97 points | by lukeplato 1 day ago

6 comments

  • pvillano 5 hours ago
    I remade the hero GIF in HD

    https://www.shadertoy.com/view/sXsGDl

    • danwills 3 hours ago
      Thanks! Perfect match as far as I can see, nice one! How did you learn/know how to do this?

      The code was really interesting to read and tinker with! I made a version where the symmetry (7 originally) can be other numbers, and that was fascinating to see!

      ShaderToy forever!!

      • danwills 3 hours ago
        Ah silly me, you put the sources in the comment!! Thanks for that I will have a read for sure!

        It struck me as looking a bit like a demoscene plasma effect but with a radial/angular aspect! (also reminds me of cymatics diagrams a bit!)

        I experimented with non-integer symmetries and it seemed not to introduce discontinuities, and I made it produce an RGB value for fun too:

        https://www.shadertoy.com/view/7XsGWs

        • danwills 2 hours ago
          Wow this is too much fun for simple sum-of-cosines but I shouldn't be surprised (have played with FFT a bit, and I know of Reimann Zeta Function.. sines are amazing!)

          I doubled the angle so that it doesn't drift to the side any more.. and put it back to 7-symmetry, but left it with the coloring I added (now adjustable via consts):

          https://www.shadertoy.com/view/7Xl3Ws

          And a small tweak:

          https://www.shadertoy.com/view/73lGDs

          If you squint with it on fullscreen on that last one there's a wonderful mixture of things feeling like they are rotating vs flowing inward-and-outward from 'centers' (like it's ambiguous whether it's curl or divergence somehow for my eyes/brain at least!).

          Hooray for sines and cosines and shaders and thanks for motivating me to play!

  • jryio 8 hours ago
    If you haven't already, read the book "The Second Kind of Impossible" by Paul Steinhardt

    https://www.goodreads.com/book/show/35297608-the-second-kind...

    It's a riveting account of years of research to discover Quasicrytals from theory, to experiments, to literally hunting in a meteor field in eastern Russia!

  • jumploops 9 hours ago
    Related, if you're interested in byproducts of nuclear explosions:

    > researchers have identified a new material within trinitite called a clathrate—a cagelike chemical lattice that traps other atoms inside it.[0]

    [0]https://www.scientificamerican.com/article/strange-crystals-...

  • fgfarben 9 hours ago
    There are also "natural" paracrystalline viruses that turn isopods blue and then kill them.

    https://en.wikipedia.org/wiki/Invertebrate_iridescent_virus_...

  • zeusdclxvi 9 hours ago
    There was a mathematician and a chemist arguing these structures had a pattern that had something to do with the distribution of prime numbers. https://www.quantamagazine.org/a-chemist-shines-light-on-a-s...
  • Nzen 9 hours ago
    tl;dr Quasicrystals are aperiodic structures.
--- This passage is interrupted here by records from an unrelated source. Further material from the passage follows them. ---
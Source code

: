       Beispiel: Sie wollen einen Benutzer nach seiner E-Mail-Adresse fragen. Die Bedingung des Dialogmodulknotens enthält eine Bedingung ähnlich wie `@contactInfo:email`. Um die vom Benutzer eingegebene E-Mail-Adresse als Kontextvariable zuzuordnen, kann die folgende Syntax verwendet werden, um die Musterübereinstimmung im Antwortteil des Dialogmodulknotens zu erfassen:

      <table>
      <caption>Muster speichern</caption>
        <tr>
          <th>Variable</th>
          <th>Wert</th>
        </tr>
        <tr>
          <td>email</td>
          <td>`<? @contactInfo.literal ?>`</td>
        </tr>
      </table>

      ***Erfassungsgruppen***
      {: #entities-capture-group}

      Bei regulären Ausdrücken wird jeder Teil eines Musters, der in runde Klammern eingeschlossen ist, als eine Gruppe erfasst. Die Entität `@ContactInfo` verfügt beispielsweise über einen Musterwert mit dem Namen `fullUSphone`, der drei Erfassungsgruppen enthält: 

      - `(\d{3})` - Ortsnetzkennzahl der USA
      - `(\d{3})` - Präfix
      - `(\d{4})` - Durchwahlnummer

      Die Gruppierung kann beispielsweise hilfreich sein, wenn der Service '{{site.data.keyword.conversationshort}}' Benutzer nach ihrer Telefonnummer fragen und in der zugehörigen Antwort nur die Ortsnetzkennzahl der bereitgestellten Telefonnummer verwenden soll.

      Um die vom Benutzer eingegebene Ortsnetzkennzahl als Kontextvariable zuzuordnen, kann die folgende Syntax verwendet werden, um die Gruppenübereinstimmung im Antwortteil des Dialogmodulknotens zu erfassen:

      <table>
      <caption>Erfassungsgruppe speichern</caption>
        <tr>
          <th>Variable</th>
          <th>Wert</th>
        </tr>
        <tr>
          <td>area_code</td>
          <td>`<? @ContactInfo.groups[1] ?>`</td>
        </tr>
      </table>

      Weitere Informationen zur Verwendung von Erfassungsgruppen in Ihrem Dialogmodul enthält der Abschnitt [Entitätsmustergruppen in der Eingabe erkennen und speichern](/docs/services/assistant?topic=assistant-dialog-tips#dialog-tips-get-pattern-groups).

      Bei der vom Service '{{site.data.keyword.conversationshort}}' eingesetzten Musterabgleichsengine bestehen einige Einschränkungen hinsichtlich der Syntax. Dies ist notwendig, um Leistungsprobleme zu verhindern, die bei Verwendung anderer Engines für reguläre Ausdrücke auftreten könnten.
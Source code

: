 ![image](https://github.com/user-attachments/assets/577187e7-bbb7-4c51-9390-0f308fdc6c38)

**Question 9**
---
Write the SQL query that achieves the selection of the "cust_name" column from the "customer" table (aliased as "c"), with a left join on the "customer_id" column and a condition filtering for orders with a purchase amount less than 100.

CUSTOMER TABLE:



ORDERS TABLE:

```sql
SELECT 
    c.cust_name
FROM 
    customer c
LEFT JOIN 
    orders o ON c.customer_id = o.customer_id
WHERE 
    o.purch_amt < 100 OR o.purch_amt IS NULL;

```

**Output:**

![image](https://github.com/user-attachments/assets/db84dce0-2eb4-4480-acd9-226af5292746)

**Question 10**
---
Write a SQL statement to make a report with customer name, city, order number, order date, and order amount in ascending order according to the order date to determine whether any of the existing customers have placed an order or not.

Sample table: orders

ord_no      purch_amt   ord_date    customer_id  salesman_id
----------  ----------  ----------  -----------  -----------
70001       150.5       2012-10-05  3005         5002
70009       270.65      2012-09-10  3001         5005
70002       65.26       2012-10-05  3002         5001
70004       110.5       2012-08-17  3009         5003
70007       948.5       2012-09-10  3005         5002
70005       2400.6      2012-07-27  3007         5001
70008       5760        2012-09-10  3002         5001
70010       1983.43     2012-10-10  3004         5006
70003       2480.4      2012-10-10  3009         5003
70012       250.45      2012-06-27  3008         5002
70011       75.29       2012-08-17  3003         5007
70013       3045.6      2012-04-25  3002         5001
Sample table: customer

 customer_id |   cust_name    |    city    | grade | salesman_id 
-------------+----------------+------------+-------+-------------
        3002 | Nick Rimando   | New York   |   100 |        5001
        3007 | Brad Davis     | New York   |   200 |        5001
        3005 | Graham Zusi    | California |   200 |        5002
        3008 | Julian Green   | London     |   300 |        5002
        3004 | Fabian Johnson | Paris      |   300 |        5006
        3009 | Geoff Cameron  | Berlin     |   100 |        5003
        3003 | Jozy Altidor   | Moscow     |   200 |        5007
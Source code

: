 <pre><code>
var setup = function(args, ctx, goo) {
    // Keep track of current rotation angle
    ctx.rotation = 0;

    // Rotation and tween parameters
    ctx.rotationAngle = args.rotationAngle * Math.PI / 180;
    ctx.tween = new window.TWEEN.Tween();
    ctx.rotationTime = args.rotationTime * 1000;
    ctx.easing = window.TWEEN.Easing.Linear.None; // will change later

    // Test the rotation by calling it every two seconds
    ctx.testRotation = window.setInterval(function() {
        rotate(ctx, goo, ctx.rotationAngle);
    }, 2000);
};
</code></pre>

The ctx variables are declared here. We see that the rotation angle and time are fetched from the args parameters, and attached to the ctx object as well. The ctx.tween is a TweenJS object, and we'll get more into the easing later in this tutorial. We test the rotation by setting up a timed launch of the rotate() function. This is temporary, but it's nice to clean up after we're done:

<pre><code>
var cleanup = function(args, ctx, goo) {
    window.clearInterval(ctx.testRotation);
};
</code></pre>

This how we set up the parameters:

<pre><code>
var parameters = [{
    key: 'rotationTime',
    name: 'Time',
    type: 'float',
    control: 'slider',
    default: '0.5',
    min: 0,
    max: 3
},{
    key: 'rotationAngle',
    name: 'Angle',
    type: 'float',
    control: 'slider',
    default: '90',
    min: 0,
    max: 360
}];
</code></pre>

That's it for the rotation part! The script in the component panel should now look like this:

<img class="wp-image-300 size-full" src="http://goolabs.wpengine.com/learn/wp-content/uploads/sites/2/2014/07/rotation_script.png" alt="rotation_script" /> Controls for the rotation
The author notes that the conditions for creating them are rare, given the need for instantaneous high temperature. They recount that these can happen during space debris impact and when lightning hits sand. They close out by describing some of the chemical 'formulas' for these materials, given that characterizing a prototypical section is difficult without repeating elements.

    I don't have anything to say about quasicrystals, other than it seems right up this blog's alley, as the other most recent articles are about math and materials (like feldspars [0]).